En effet, on savait le groupe enclin aux plus belles expérimentations (How To Measure A Planet? et If_Then_Else en sont les témoins privilégiés), Souvenirs enfonce le clou profondément. Fini, le metal des débuts finalement assez approximatif par rapport au "trip-rock" (même si je n'aime pas ce terme) des nouveaux jours. Place à un rock cérébral, volatile et sensitif, propice à la plume d'un groupe, qui décidément fait preuve d'un sens artistique hors du commun. Avec Souvenirs, The Gathering crée carrément un genre à lui tout seul. Genre hybride, mêlant des sonorités électroniques, des rythmes groovy (la batterie de Rutten dans "Even The Spirits Are Afraid" et "Souvenirs", fantastique), des guitares, plus discrètes maintenant certes, qui savent néanmoins conserver un sens de la mesure et du rythme effarant (le final de "Broken Glass", "These Good People", "Souvenirs"), des claviers omniprésents mais jamais surfaits et surtout, un chant majestueux, onirique, qui ravit les oreilles autant que les autres sens. Anneke joue ici sa plus belle partition depuis ses débuts avec Mandylion. Sa voix n'a jamais été aussi prenante, enivrante et fragile ("You Learn About It", une ballade mélancolique superbe).

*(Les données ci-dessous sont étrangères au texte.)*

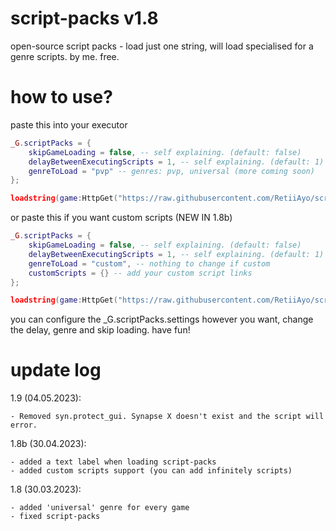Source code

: # script-packs v1.8

open-source script packs - load just one string, will load specialised for a genre scripts. by me. free.

# how to use?
paste this into your executor

```lua
_G.scriptPacks = {
	skipGameLoading = false, -- self explaining. (default: false)
	delayBetweenExecutingScripts = 1, -- self explaining. (default: 1)
	genreToLoad = "pvp" -- genres: pvp, universal (more coming soon)
};

loadstring(game:HttpGet("https://raw.githubusercontent.com/RetiiAyo/script-packs/main/loader.lua"))()
```

or paste this if you want custom scripts (NEW IN 1.8b)
```lua
_G.scriptPacks = {
    skipGameLoading = false, -- self explaining. (default: false)
    delayBetweenExecutingScripts = 1, -- self explaining. (default: 1)
    genreToLoad = "custom", -- nothing to change if custom
    customScripts = {} -- add your custom script links
};

loadstring(game:HttpGet("https://raw.githubusercontent.com/RetiiAyo/script-packs/main/loader.lua"))()
```

you can configure the _G.scriptPacks.settings however you want, change the delay, genre and skip loading. have fun!

# update log

1.9 (04.05.2023):
```
- Removed syn.protect_gui. Synapse X doesn't exist and the script will error.
```

1.8b (30.04.2023):
```
- added a text label when loading script-packs
- added custom scripts support (you can add infinitely scripts)
```

1.8 (30.03.2023):
```
- added 'universal' genre for every game
- fixed script-packs
```
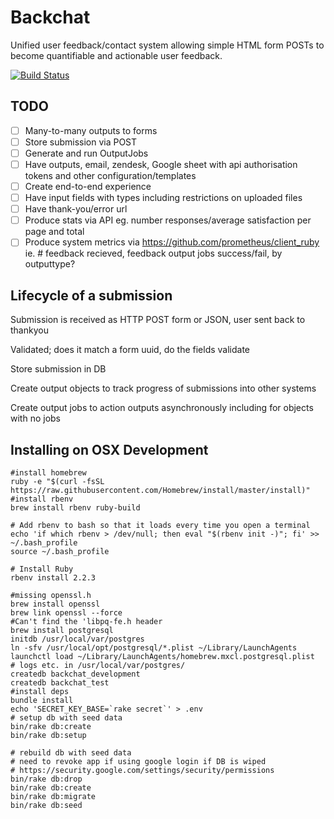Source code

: # Backchat
Unified user feedback/contact system allowing simple HTML form POSTs to become quantifiable and actionable user feedback.

[![Build Status](https://semaphoreci.com/api/v1/projects/c82d0221-805d-48dc-8d91-039f2f37e9d7/720541/badge.svg)](https://semaphoreci.com/maxious/backchat)

## TODO
- [ ] Many-to-many outputs to forms
- [ ]  Store submission via POST
- [ ]  Generate and run OutputJobs
- [ ]  Have outputs, email, zendesk, Google sheet with api authorisation tokens and other configuration/templates
- [ ]  Create end-to-end experience
- [ ]  Have input fields with types including restrictions on uploaded files
- [ ]  Have thank-you/error url
- [ ]  Produce stats via API eg. number responses/average satisfaction per page and total
- [ ]  Produce system metrics via https://github.com/prometheus/client_ruby ie. # feedback recieved, feedback output jobs success/fail, by outputtype?

## Lifecycle of a submission
Submission is received as HTTP POST form or JSON, user sent back to thankyou

Validated; does it match a form uuid, do the fields validate

Store submission in DB

Create output objects to track progress of submissions into other systems

Create output jobs to action outputs asynchronously including for objects with no jobs


## Installing on OSX Development
```
#install homebrew 
ruby -e "$(curl -fsSL https://raw.githubusercontent.com/Homebrew/install/master/install)"
#install rbenv
brew install rbenv ruby-build

# Add rbenv to bash so that it loads every time you open a terminal
echo 'if which rbenv > /dev/null; then eval "$(rbenv init -)"; fi' >> ~/.bash_profile
source ~/.bash_profile

# Install Ruby
rbenv install 2.2.3

#missing openssl.h
brew install openssl
brew link openssl --force
#Can't find the 'libpq-fe.h header
brew install postgresql
initdb /usr/local/var/postgres
ln -sfv /usr/local/opt/postgresql/*.plist ~/Library/LaunchAgents
launchctl load ~/Library/LaunchAgents/homebrew.mxcl.postgresql.plist
# logs etc. in /usr/local/var/postgres/
createdb backchat_development
createdb backchat_test
#install deps
bundle install
echo 'SECRET_KEY_BASE=`rake secret`' > .env
# setup db with seed data
bin/rake db:create
bin/rake db:setup

# rebuild db with seed data
# need to revoke app if using google login if DB is wiped
# https://security.google.com/settings/security/permissions
bin/rake db:drop
bin/rake db:create
bin/rake db:migrate
bin/rake db:seed
```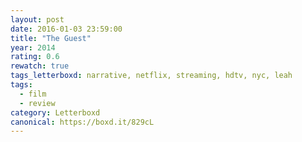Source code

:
 ```yaml
---
layout: post 
date: 2016-01-03 23:59:00
title: "The Guest"
year: 2014
rating: 0.6
rewatch: true
tags_letterboxd: narrative, netflix, streaming, hdtv, nyc, leah
tags:
  - film
  - review
category: Letterboxd
canonical: https://boxd.it/829cL
---
```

Avec Souvenirs, le groupe confine au progressif d'une bien belle manière. Ce disque est témoin d'une évolution au départ risquée, aujourd'hui payante: passer du metal à la musique qu'ils jouent aujourd'hui représentait une entreprise casse-gueule, mais, comme quoi, l'inventivité est toujours récompensée. The Gathering est un groupe progressif au sens noble du terme. Souvenirs est aux antipodes de Mandylion. Souvenirs est bien plus maîtrisé, original - le groupe ose inviter une nouvelle voix masculine sur"A Life All Mine" - et techniquement irréprochable. Chaque instrument a sa place au sein du groupe, aussi petite soit-elle. La moindre sonorité a son importance (les claviers sur "We Just Stopped Breathing", tout simplement... surprenants!) et on sent que chaque mélodie a été travaillée puis retravaillée. The Gathering possède aujourd'hui son art et c'est là la qualité première d'un grand groupe.
Maintenant, quels reproches pourrait-on faire à un groupe qui ne cède en aucun cas à la tentation de la facilité? Surtout si ce dernier album possède des perles musicales qui deviendront des standards ("These Good People", "Souvenirs", "Even The Spirits Are Afraid" et "Jelena"...) et si peu de déchets ("Golden Grounds", un peu trop classique)? Souvenirs est un nouveau classique dans la discographie d'un groupe qui en compte déjà pas mal. Leurs quatre derniers albums, en comptant Sleepy Buildings sont tous des réussites de haut niveau, tous fascinants, dotés d'un style à la fois éphémère, qui évolue très vite et à la fois rationnel, car il correspond parfaitement aux idées que le groupe avait de ces albums. A quoi peut-on s'attendre pour le prochain, alors? Personne ne peut le prédire, et tant mieux.